**Input for this task**.

--- START ---

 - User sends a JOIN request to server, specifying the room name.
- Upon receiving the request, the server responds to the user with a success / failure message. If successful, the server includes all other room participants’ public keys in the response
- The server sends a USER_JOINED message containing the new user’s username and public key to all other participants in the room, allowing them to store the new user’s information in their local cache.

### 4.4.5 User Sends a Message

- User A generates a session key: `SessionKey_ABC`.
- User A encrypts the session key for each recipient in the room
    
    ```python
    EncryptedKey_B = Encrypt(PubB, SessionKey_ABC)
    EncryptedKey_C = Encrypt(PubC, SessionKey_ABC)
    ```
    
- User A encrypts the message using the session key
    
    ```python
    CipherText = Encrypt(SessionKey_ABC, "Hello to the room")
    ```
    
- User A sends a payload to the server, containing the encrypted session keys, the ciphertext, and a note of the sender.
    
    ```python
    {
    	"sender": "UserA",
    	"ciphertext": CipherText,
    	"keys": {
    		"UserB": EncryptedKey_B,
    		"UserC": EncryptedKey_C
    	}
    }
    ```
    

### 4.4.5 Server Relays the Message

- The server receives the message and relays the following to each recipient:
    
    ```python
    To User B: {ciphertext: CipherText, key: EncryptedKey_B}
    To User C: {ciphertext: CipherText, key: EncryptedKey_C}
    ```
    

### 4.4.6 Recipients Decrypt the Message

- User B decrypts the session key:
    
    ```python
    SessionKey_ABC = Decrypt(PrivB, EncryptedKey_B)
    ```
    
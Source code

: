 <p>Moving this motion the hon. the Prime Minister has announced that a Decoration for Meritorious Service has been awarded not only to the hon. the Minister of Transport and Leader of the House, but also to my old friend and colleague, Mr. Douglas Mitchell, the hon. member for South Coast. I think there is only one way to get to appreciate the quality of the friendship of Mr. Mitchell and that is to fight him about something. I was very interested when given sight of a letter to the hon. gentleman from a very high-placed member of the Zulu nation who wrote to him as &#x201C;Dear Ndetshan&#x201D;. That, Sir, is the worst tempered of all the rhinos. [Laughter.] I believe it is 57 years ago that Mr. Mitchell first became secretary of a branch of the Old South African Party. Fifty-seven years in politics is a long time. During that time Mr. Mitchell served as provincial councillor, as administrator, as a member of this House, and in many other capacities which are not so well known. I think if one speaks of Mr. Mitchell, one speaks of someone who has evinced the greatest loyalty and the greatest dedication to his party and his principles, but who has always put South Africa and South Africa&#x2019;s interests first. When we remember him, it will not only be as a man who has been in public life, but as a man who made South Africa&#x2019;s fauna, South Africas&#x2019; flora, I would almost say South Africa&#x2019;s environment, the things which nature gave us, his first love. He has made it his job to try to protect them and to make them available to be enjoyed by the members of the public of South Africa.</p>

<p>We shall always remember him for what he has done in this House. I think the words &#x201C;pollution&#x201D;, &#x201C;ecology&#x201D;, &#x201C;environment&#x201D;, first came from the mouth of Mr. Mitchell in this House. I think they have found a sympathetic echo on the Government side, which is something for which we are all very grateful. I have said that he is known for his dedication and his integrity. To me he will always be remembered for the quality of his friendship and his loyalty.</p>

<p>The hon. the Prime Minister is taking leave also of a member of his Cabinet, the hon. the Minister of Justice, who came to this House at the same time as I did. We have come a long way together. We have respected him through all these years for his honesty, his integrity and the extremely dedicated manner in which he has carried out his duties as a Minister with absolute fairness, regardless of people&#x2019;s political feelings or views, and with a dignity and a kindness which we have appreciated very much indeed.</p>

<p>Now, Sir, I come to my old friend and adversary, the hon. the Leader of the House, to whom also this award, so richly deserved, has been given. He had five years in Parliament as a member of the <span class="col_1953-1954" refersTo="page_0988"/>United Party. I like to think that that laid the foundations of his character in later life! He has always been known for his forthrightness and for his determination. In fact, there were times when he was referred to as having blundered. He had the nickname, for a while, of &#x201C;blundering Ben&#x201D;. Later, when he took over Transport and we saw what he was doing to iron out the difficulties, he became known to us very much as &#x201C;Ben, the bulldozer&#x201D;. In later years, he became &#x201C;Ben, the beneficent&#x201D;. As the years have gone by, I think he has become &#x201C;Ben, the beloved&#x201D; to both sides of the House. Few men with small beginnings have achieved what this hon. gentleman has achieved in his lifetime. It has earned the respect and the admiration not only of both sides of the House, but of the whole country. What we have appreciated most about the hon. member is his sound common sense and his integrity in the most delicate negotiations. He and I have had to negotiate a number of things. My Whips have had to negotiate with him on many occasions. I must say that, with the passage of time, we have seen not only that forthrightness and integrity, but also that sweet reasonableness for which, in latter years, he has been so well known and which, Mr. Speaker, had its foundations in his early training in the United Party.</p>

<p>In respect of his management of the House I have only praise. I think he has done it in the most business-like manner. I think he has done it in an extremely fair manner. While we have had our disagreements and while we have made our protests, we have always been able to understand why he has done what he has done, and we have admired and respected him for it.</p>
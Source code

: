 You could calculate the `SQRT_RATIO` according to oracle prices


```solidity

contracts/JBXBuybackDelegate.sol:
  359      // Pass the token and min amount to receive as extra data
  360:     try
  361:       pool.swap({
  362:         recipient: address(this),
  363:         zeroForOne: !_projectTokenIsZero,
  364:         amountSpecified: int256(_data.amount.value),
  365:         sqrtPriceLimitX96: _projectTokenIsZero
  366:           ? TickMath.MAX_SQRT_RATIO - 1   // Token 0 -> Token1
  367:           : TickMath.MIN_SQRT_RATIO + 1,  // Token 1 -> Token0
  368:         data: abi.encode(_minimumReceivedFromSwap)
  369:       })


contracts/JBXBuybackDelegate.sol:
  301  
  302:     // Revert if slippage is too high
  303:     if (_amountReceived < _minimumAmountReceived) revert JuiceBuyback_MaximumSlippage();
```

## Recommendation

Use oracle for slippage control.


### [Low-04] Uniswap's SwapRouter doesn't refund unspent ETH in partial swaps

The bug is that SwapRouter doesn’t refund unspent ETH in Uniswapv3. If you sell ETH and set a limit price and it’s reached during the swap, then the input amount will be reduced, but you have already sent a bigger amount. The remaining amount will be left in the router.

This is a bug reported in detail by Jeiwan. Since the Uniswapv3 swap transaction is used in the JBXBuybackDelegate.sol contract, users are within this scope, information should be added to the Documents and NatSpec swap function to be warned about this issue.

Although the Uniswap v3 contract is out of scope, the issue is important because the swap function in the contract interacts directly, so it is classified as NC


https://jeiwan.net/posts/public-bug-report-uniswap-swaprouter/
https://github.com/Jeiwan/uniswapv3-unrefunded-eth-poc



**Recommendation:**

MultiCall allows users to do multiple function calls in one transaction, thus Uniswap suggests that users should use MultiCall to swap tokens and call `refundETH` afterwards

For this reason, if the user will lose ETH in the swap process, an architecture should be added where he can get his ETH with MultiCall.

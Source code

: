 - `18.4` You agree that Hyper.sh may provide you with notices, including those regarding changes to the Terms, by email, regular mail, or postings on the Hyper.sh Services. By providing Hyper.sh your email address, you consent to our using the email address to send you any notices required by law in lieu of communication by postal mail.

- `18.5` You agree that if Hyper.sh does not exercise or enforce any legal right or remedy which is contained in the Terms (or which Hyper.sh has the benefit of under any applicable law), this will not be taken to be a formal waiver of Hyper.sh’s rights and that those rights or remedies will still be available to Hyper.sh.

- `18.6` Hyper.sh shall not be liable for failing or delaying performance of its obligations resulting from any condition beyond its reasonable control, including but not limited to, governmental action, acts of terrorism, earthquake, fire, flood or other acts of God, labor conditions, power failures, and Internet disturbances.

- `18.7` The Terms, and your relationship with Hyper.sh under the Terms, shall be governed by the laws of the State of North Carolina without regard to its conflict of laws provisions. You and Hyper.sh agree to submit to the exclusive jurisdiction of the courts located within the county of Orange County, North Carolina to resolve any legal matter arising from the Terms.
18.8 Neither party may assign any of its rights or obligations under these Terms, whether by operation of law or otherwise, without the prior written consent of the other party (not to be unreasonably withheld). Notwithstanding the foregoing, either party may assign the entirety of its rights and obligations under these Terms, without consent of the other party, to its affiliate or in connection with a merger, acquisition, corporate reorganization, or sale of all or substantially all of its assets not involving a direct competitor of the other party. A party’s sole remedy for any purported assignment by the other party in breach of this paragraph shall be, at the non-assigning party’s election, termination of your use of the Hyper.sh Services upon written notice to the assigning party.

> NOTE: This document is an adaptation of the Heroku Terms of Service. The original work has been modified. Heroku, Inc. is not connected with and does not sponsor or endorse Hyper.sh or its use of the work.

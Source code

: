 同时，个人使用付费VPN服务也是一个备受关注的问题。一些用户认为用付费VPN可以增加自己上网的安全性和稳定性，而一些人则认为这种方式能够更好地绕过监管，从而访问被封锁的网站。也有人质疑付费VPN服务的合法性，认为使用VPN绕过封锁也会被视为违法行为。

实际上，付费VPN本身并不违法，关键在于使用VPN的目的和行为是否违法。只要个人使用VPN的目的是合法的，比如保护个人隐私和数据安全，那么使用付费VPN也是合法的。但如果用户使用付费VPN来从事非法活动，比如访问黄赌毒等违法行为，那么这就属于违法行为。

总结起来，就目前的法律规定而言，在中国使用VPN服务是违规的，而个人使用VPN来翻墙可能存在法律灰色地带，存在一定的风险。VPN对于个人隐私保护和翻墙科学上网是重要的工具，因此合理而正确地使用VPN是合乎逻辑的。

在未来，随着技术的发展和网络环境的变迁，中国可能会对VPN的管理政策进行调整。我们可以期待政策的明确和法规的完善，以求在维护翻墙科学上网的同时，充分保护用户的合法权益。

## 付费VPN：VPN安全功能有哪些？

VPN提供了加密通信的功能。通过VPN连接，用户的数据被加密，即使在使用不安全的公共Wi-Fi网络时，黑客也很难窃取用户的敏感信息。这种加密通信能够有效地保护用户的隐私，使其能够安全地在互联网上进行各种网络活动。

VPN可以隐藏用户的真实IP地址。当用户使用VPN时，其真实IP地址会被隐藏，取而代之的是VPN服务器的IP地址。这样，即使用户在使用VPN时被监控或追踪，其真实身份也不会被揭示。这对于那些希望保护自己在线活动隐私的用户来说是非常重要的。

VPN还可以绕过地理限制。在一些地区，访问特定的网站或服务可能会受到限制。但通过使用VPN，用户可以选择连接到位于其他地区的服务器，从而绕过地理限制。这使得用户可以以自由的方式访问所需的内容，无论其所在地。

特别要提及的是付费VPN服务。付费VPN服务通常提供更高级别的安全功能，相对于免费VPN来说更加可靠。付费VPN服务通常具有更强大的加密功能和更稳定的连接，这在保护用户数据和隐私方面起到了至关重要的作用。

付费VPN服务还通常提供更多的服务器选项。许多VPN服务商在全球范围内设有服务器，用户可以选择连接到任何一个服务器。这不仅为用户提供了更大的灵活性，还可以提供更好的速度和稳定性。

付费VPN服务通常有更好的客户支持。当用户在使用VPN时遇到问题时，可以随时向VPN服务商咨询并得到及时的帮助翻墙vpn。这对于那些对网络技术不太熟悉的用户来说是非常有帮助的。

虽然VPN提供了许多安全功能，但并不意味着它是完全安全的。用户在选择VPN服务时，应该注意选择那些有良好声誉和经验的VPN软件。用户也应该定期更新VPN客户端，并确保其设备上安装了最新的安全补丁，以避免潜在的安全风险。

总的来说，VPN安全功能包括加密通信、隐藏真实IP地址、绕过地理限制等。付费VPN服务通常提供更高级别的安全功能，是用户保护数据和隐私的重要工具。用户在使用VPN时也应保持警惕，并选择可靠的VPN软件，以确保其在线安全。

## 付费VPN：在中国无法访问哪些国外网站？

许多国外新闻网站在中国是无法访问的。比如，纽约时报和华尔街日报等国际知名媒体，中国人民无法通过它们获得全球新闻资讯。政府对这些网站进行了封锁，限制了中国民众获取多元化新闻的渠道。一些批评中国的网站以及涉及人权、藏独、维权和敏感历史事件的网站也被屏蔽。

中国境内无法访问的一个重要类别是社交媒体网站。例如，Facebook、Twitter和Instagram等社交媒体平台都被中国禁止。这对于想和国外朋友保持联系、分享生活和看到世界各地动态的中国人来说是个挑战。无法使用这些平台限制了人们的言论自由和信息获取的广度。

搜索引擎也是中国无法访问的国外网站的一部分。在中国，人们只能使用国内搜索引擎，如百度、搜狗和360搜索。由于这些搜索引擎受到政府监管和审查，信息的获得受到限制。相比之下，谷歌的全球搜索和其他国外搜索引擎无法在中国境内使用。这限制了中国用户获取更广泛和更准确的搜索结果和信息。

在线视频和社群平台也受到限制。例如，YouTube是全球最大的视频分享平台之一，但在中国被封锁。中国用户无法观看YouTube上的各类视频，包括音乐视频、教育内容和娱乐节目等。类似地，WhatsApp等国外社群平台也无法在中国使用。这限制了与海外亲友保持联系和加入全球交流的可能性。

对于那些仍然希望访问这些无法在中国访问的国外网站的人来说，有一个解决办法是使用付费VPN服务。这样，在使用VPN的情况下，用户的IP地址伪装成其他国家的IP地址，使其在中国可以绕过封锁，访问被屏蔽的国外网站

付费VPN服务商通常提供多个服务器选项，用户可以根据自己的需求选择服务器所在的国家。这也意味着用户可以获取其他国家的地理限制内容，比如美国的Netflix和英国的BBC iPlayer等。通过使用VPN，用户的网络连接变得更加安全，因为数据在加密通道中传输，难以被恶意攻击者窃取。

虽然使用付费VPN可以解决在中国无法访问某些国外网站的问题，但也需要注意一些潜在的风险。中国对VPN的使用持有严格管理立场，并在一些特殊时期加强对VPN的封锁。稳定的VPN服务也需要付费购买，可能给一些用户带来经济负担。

--- END ---

**Work instruction**.
Only lines holding the word "added" are wanted here; copy each from the listing.

**Your solution**.
This is a bug reported in detail by Jeiwan. Since the Uniswapv3 swap transaction is used in the JBXBuybackDelegate.sol contract, users are within this scope, information should be added to the Documents and NatSpec swap function to be warned about this issue.
For this reason, if the user will lose ETH in the swap process, an architecture should be added where he can get his ETH with MultiCall.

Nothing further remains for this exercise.